Data entries:
◇ ◇ ◇ ◇ ◇

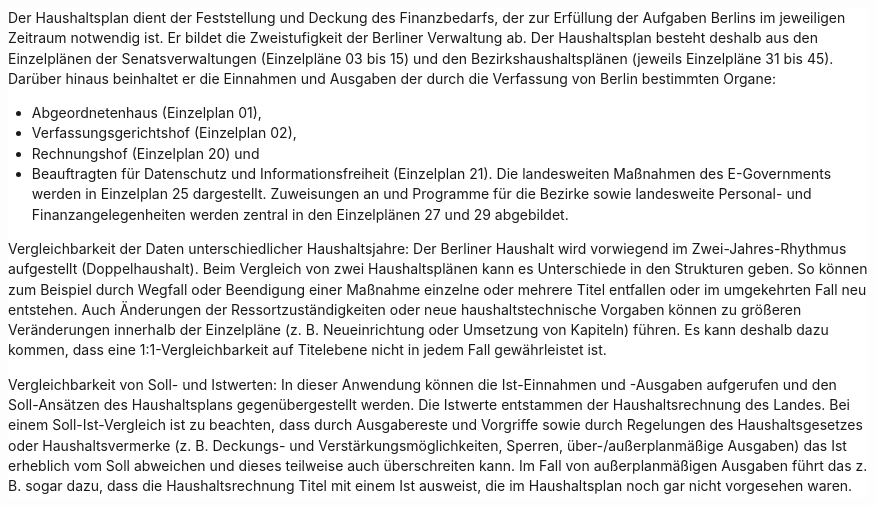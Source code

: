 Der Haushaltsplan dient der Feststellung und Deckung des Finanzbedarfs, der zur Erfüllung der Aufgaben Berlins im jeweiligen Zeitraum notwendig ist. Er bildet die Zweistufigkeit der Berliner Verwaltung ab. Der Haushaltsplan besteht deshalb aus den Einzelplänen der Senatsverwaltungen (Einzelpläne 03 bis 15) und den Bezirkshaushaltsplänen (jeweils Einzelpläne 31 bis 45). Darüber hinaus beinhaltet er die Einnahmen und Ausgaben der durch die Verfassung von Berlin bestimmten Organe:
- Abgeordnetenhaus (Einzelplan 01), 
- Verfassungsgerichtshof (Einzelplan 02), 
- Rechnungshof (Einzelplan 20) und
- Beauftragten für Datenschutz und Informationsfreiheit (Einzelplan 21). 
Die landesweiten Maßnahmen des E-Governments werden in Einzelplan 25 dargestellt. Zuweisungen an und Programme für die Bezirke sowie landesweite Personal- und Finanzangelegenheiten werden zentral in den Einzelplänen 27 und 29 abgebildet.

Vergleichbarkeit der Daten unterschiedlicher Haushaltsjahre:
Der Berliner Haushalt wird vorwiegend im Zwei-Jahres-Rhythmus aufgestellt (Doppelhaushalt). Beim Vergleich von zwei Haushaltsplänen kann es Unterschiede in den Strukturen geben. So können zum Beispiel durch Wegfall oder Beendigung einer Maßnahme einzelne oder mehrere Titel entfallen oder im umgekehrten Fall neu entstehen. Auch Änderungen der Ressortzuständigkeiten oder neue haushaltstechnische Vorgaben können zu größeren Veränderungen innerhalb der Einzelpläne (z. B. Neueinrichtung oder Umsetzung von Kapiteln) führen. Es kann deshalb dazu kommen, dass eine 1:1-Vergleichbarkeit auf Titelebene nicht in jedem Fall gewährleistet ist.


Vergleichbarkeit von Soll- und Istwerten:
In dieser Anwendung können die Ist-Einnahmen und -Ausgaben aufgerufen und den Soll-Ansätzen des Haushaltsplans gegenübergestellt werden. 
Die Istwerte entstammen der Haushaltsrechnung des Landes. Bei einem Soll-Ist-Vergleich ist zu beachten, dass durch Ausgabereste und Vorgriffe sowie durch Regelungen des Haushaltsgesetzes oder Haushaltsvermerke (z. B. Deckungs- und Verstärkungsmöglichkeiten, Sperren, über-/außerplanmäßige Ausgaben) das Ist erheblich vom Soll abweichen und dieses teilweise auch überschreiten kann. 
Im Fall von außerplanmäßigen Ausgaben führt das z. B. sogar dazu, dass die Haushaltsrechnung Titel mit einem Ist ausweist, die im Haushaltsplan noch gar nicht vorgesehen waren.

◇ ◇ ◇ ◇ ◇

■ Problem to solve ■
Print, without alteration, only the lines above between the one holding "- Rechnungshof (Einzelplan 20) und" and the one holding "Vergleichbarkeit der Daten", inclusive.

■ Finished task ■
- Rechnungshof (Einzelplan 20) und
- Beauftragten für Datenschutz und Informationsfreiheit (Einzelplan 21). 
Die landesweiten Maßnahmen des E-Governments werden in Einzelplan 25 dargestellt. Zuweisungen an und Programme für die Bezirke sowie landesweite Personal- und Finanzangelegenheiten werden zentral in den Einzelplänen 27 und 29 abgebildet.

Vergleichbarkeit der Daten unterschiedlicher Haushaltsjahre:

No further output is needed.